The LFE is a research center focused on the quantitative analysis of financial markets using mathematical, statistical, and computational models and methods. Created as a partnership between academia and industry, the goal of the LFE is to support and promote academic advances in financial engineering and computational finance. The LFE also engages with students, industry professionals, regulators, policymakers, and other stakeholders to facilitate new application of these financial technologies in practical settings.

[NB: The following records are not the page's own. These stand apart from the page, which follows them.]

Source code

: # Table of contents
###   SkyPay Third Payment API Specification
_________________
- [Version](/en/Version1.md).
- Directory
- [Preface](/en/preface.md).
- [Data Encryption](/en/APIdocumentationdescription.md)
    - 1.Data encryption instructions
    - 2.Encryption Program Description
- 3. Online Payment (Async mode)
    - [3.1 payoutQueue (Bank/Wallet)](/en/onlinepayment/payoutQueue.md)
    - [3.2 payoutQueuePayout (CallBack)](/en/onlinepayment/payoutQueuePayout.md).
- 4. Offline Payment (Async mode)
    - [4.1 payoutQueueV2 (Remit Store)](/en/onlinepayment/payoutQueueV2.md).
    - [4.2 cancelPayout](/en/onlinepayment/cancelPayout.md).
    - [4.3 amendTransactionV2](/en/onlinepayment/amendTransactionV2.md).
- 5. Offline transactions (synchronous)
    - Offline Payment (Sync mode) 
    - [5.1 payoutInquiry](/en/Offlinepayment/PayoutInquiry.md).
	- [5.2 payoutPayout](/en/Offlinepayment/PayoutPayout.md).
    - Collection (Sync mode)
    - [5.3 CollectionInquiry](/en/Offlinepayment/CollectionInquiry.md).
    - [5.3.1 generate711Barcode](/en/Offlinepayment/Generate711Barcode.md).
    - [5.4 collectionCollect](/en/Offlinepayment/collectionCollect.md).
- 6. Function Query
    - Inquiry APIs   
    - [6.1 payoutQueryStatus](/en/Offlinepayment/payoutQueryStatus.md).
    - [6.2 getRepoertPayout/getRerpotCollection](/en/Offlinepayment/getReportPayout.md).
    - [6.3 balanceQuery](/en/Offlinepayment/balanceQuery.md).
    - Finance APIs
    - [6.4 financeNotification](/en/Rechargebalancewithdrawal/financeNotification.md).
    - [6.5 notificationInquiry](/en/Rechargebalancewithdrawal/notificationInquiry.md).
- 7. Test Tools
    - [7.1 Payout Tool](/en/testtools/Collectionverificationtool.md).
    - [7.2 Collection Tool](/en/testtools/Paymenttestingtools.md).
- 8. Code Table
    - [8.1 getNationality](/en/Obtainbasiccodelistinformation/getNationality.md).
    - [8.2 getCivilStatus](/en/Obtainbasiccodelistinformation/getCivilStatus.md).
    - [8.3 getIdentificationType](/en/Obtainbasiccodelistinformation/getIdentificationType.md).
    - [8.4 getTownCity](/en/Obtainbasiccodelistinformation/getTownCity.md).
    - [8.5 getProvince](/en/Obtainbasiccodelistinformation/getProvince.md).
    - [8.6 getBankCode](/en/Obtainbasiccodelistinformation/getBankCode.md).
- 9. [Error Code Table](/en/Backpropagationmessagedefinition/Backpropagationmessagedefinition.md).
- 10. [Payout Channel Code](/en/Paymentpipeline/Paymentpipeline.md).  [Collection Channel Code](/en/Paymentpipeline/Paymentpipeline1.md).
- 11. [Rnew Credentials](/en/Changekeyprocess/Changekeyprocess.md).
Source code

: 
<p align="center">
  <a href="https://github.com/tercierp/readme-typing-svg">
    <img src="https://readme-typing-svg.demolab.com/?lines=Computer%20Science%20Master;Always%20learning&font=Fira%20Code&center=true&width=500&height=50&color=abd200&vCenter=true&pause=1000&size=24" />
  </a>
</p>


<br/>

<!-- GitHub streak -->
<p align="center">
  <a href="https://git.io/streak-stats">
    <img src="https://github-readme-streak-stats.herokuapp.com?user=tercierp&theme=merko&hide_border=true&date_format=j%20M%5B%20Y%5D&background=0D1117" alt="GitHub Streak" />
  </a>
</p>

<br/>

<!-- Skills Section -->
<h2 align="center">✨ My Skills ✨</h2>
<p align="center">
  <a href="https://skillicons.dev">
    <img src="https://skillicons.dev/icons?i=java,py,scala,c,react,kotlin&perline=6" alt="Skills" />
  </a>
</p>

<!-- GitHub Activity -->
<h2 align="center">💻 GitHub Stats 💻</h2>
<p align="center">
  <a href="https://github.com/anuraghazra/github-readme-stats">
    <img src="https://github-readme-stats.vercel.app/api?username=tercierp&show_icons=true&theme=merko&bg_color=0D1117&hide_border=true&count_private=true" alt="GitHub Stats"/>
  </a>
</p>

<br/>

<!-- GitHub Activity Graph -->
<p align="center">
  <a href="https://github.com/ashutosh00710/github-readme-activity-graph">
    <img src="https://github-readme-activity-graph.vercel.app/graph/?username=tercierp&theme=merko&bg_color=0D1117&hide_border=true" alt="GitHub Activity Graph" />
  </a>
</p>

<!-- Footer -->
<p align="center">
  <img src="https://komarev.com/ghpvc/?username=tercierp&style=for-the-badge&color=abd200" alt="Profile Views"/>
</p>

LFE researchers draw on a diverse set of disciplines—finance, accounting, biology, cognitive neuroscience, computer science, and engineering—to tackle complex problems. By applying scientific principles, novel data analytics, and financial engineering expertise, faculty are developing new insights into longstanding research challenges in asset allocation, investor behavior, risk management, and regulatory policy, thereby deepening their understanding of financial market dynamics. These insights have a number of practical implications, including the creation of new options for financing biomedical research, drug development, and healthcare loans for expensive therapies; new methods of sharing aggregate risk statistics with regulators while maintaining privacy through cryptography; and new ways to help investors maintain a long-term perspective in the face of short-term market dislocations.

The LFE provides the platform by which MIT Sloan faculty members can tackle these complex financial issues and help translate new research ideas into practical proposals for dealing with some of the most challenging issues of our time.